• [WHAT YOU ARE ASKED TO DO]: Go through the listing below and output exactly the line with "- Verify all", the line with "- Check current", and each line between; omit the rest.

-------

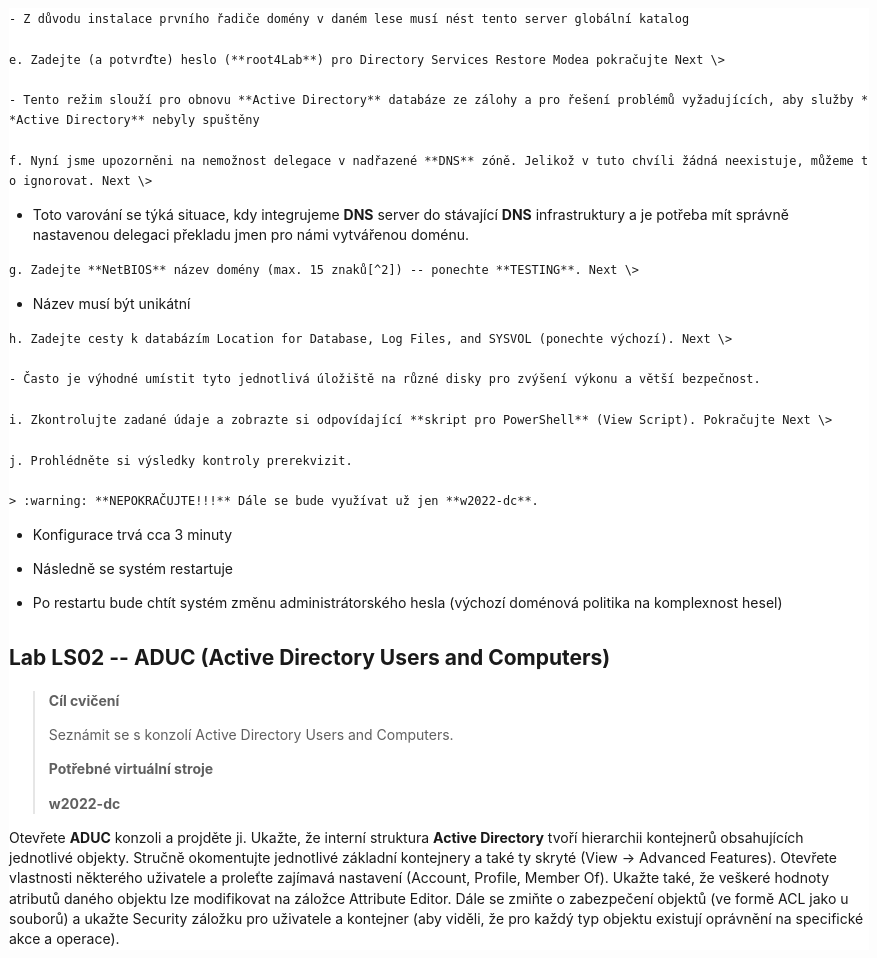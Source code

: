     - Z důvodu instalace prvního řadiče domény v daném lese musí nést tento server globální katalog

    e. Zadejte (a potvrďte) heslo (**root4Lab**) pro Directory Services Restore Modea pokračujte Next \>

    - Tento režim slouží pro obnovu **Active Directory** databáze ze zálohy a pro řešení problémů vyžadujících, aby služby **Active Directory** nebyly spuštěny

    f. Nyní jsme upozorněni na nemožnost delegace v nadřazené **DNS** zóně. Jelikož v tuto chvíli žádná neexistuje, můžeme to ignorovat. Next \>

   - Toto varování se týká situace, kdy integrujeme **DNS** server do stávající **DNS** infrastruktury a je potřeba mít správně nastavenou delegaci překladu jmen pro námi vytvářenou doménu.

    g. Zadejte **NetBIOS** název domény (max. 15 znaků[^2]) -- ponechte **TESTING**. Next \>

   - Název musí být unikátní

    h. Zadejte cesty k databázím Location for Database, Log Files, and SYSVOL (ponechte výchozí). Next \>

    - Často je výhodné umístit tyto jednotlivá úložiště na různé disky pro zvýšení výkonu a větší bezpečnost.

    i. Zkontrolujte zadané údaje a zobrazte si odpovídající **skript pro PowerShell** (View Script). Pokračujte Next \>

    j. Prohlédněte si výsledky kontroly prerekvizit.

    > :warning: **NEPOKRAČUJTE!!!** Dále se bude využívat už jen **w2022-dc**.

   - Konfigurace trvá cca 3 minuty

   - Následně se systém restartuje

   - Po restartu bude chtít systém změnu administrátorského hesla (výchozí doménová politika na komplexnost hesel)

## Lab LS02 -- ADUC (Active Directory Users and Computers)

> **Cíl cvičení**
>
> Seznámit se s konzolí Active Directory Users and Computers.
>
> **Potřebné virtuální stroje**
>
> **w2022-dc**

Otevřete **ADUC** konzoli a projděte ji. Ukažte, že interní struktura
**Active Directory** tvoří hierarchii kontejnerů obsahujících jednotlivé
objekty. Stručně okomentujte jednotlivé základní kontejnery a také ty
skryté (View → Advanced Features). Otevřete vlastnosti některého
uživatele a proleťte zajímavá nastavení (Account, Profile, Member Of).
Ukažte také, že veškeré hodnoty atributů daného objektu lze modifikovat
na záložce Attribute Editor. Dále se zmiňte o zabezpečení objektů (ve
formě ACL jako u souborů) a ukažte Security záložku pro uživatele a
kontejner (aby viděli, že pro každý typ objektu existují oprávnění na
specifické akce a operace).


[^1]: Bezpečnostní objekt (*security principal*) je jakýkoliv objekt
[^2]: 15 bytů v kódování UTF-8
[^3]: https://docs.microsoft.com/cs-cz/mem/intune/fundamentals/what-is-intune
[^4]: https://www.microsoft.com/en-us/download/details.aspx?id=45520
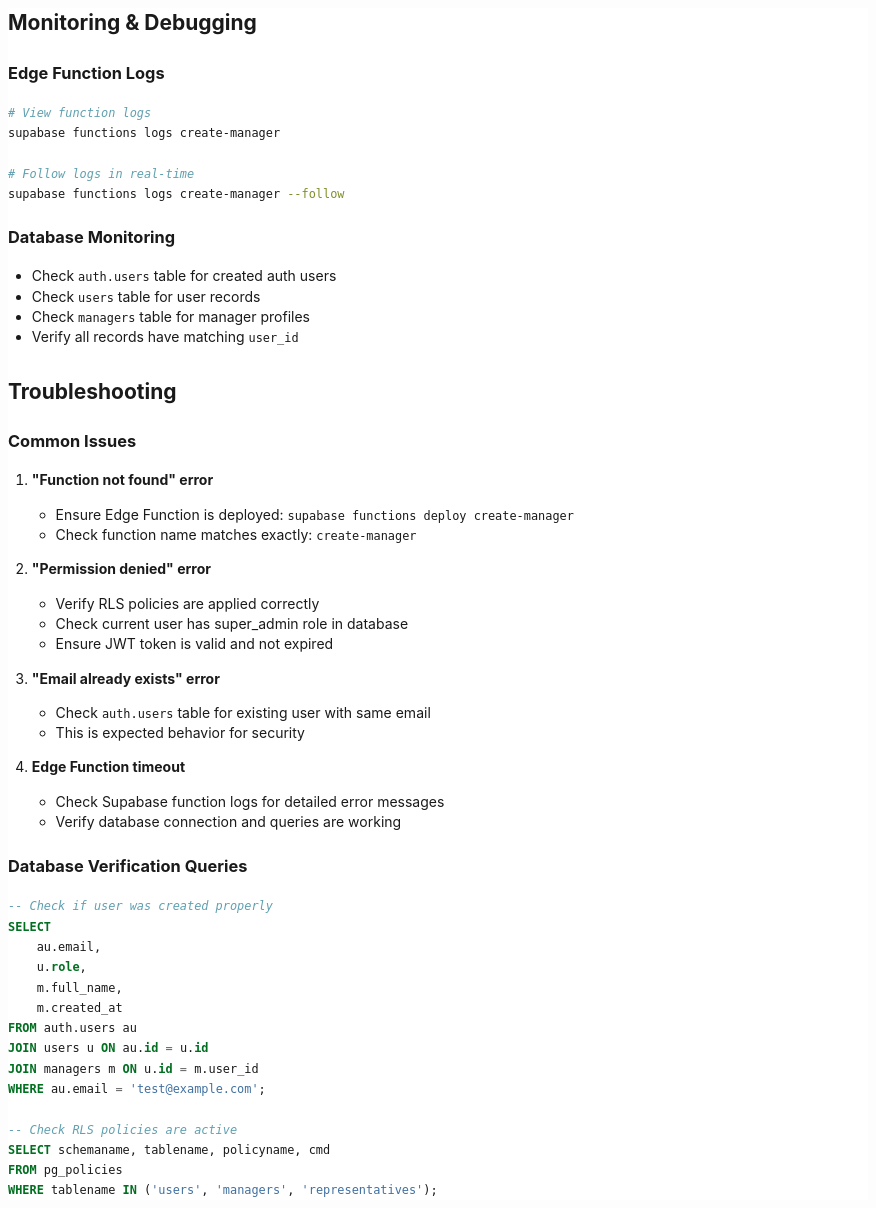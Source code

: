## Monitoring & Debugging

### Edge Function Logs
```bash
# View function logs
supabase functions logs create-manager

# Follow logs in real-time
supabase functions logs create-manager --follow
```

### Database Monitoring
- Check `auth.users` table for created auth users
- Check `users` table for user records
- Check `managers` table for manager profiles
- Verify all records have matching `user_id`

## Troubleshooting

### Common Issues

1. **"Function not found" error**
   - Ensure Edge Function is deployed: `supabase functions deploy create-manager`
   - Check function name matches exactly: `create-manager`

2. **"Permission denied" error**
   - Verify RLS policies are applied correctly
   - Check current user has super_admin role in database
   - Ensure JWT token is valid and not expired

3. **"Email already exists" error**
   - Check `auth.users` table for existing user with same email
   - This is expected behavior for security

4. **Edge Function timeout**
   - Check Supabase function logs for detailed error messages
   - Verify database connection and queries are working

### Database Verification Queries

```sql
-- Check if user was created properly
SELECT 
    au.email,
    u.role,
    m.full_name,
    m.created_at
FROM auth.users au
JOIN users u ON au.id = u.id
JOIN managers m ON u.id = m.user_id
WHERE au.email = 'test@example.com';

-- Check RLS policies are active
SELECT schemaname, tablename, policyname, cmd
FROM pg_policies 
WHERE tablename IN ('users', 'managers', 'representatives');
```
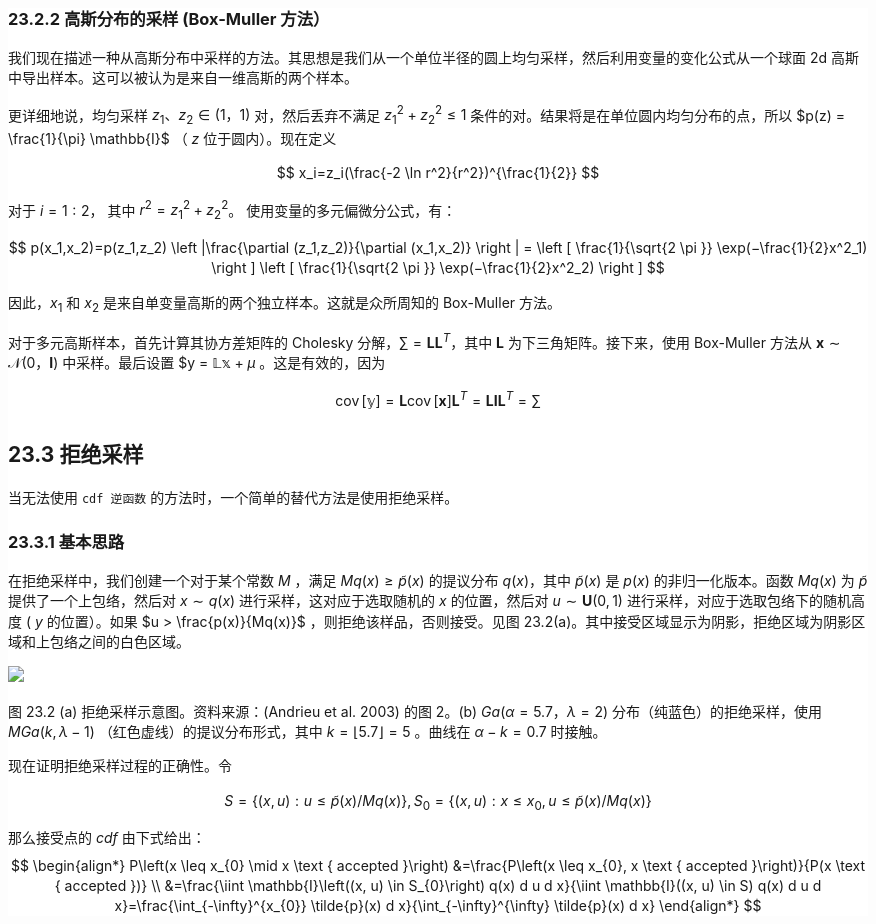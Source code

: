 ### 23.2.2 高斯分布的采样 (Box-Muller 方法）

我们现在描述一种从高斯分布中采样的方法。其思想是我们从一个单位半径的圆上均匀采样，然后利用变量的变化公式从一个球面 2d 高斯中导出样本。这可以被认为是来自一维高斯的两个样本。

更详细地说，均匀采样 $z_1、z_2 \in (1，1)$ 对，然后丢弃不满足 $z^2_1 + z^2_2 ≤ 1$ 条件的对。结果将是在单位圆内均匀分布的点，所以 $p(z) = \frac{1}{\pi} \mathbb{I}$ （ $z$ 位于圆内）。现在定义

$$
x_i=z_i(\frac{-2 \ln r^2}{r^2})^{\frac{1}{2}}
$$

对于 $i=1:2$， 其中 $r^2=z^2_1 + z^2_2$。 使用变量的多元偏微分公式，有：

$$
p(x_1,x_2)=p(z_1,z_2) \left |\frac{\partial (z_1,z_2)}{\partial (x_1,x_2)} \right | = \left [ \frac{1}{\sqrt{2 \pi }} \exp(−\frac{1}{2}x^2_1) \right ] \left [ \frac{1}{\sqrt{2 \pi }} \exp(−\frac{1}{2}x^2_2) \right ]
$$

因此，$x_1$ 和 $x_2$ 是来自单变量高斯的两个独立样本。这就是众所周知的 Box-Muller 方法。

对于多元高斯样本，首先计算其协方差矩阵的 Cholesky 分解，$\sum = \mathbf{L}\mathbf{L}^T$，其中 $\mathbf{L}$ 为下三角矩阵。接下来，使用 Box-Muller 方法从 $\mathbf{x} \sim \mathcal{N}(0，\mathbf{I})$ 中采样。最后设置 $y = $\mathbb{Lx} + μ$ 。这是有效的，因为

$$
\operatorname{cov}[\mathbb{y}] = \mathbf{L} \operatorname{cov}[\mathbf{x}] \mathbf{L}^T = \mathbf{L}\mathbf{I}\mathbf{L}^T = \sum
$$

## 23.3 拒绝采样

当无法使用 `cdf 逆函数` 的方法时，一个简单的替代方法是使用拒绝采样。

### 23.3.1 基本思路

在拒绝采样中，我们创建一个对于某个常数 $M$ ，满足 $M q(x) \geq \tilde{p}(x)$ 的提议分布 $q(x)$，其中 $\tilde{p}(x)$ 是 $p(x)$ 的非归一化版本。函数 $Mq(x)$ 为 $\tilde{p}$ 提供了一个上包络，然后对 $x \sim q(x)$ 进行采样，这对应于选取随机的 $x$ 的位置，然后对 $u \sim \mathbf{U}(0,1)$ 进行采样，对应于选取包络下的随机高度 ( $y$ 的位置）。如果 $u > \frac{p(x)}{Mq(x)}$ ，则拒绝该样品，否则接受。见图 23.2(a)。其中接受区域显示为阴影，拒绝区域为阴影区域和上包络之间的白色区域。

![](https://gitee.com/XiShanSnow/imagebed/raw/master/images/articles/spatialPresent_20210717180735_fe..png)

图 23.2 (a) 拒绝采样示意图。资料来源：(Andrieu et al. 2003) 的图 2。(b)  $Ga(α = 5.7，λ = 2)$ 分布（纯蓝色）的拒绝采样，使用 $MGa(k,\lambda -1)$ （红色虚线）的提议分布形式，其中 $k = \lfloor 5.7 \rfloor =5$ 。曲线在 $α-k = 0.7$ 时接触。

现在证明拒绝采样过程的正确性。令

$$
S=\{(x, u): u \leq \tilde{p}(x) / M q(x)\}, S_{0}=\left\{(x, u): x \leq x_{0}, u \leq \tilde{p}(x) / M q(x)\right\}
$$

那么接受点的 $cdf$ 由下式给出：
$$
\begin{align*}
P\left(x \leq x_{0} \mid x \text { accepted }\right) &=\frac{P\left(x \leq x_{0}, x \text { accepted }\right)}{P(x \text { accepted })} \\
&=\frac{\iint \mathbb{I}\left((x, u) \in S_{0}\right) q(x) d u d x}{\iint \mathbb{I}((x, u) \in S) q(x) d u d x}=\frac{\int_{-\infty}^{x_{0}} \tilde{p}(x) d x}{\int_{-\infty}^{\infty} \tilde{p}(x) d x}
\end{align*}
$$
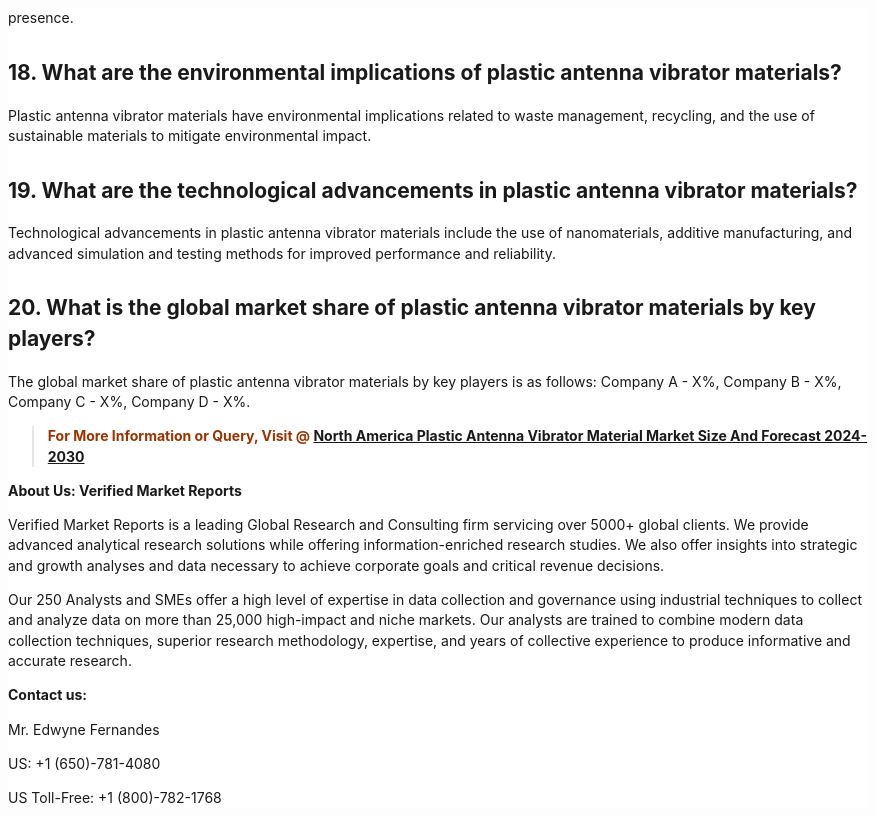 presence.</p><h2>18. What are the environmental implications of plastic antenna vibrator materials?</div><div></h2><p>Plastic antenna vibrator materials have environmental implications related to waste management, recycling, and the use of sustainable materials to mitigate environmental impact.</p><h2>19. What are the technological advancements in plastic antenna vibrator materials?</div><div></h2><p>Technological advancements in plastic antenna vibrator materials include the use of nanomaterials, additive manufacturing, and advanced simulation and testing methods for improved performance and reliability.</p><h2>20. What is the global market share of plastic antenna vibrator materials by key players?</div><div></h2><p>The global market share of plastic antenna vibrator materials by key players is as follows: Company A - X%, Company B - X%, Company C - X%, Company D - X%.</p></body></html></p><blockquote><p><span style="color: #993300;"><strong>For More Information or Query, Visit @ <a href="https://www.verifiedmarketreports.com/product/plastic-antenna-vibrator-material-market/">North America Plastic Antenna Vibrator Material Market Size And Forecast 2024-2030</a></strong></span></p></blockquote><p><strong>About Us: Verified Market Reports</strong></p><p>Verified Market Reports is a leading Global Research and Consulting firm servicing over 5000+ global clients. We provide advanced analytical research solutions while offering information-enriched research studies. We also offer insights into strategic and growth analyses and data necessary to achieve corporate goals and critical revenue decisions.</p><p>Our 250 Analysts and SMEs offer a high level of expertise in data collection and governance using industrial techniques to collect and analyze data on more than 25,000 high-impact and niche markets. Our analysts are trained to combine modern data collection techniques, superior research methodology, expertise, and years of collective experience to produce informative and accurate research.</p><p><strong>Contact us:</strong></p><p>Mr. Edwyne Fernandes</p><p>US: +1 (650)-781-4080</p><p>US Toll-Free: +1 (800)-782-1768</p>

-------

• [THE COMPLETED TASK]:
- Verify all records have matching `user_id`

## Troubleshooting

### Common Issues

1. **"Function not found" error**
   - Ensure Edge Function is deployed: `supabase functions deploy create-manager`
   - Check function name matches exactly: `create-manager`

2. **"Permission denied" error**
   - Verify RLS policies are applied correctly
   - Check current user has super_admin role in database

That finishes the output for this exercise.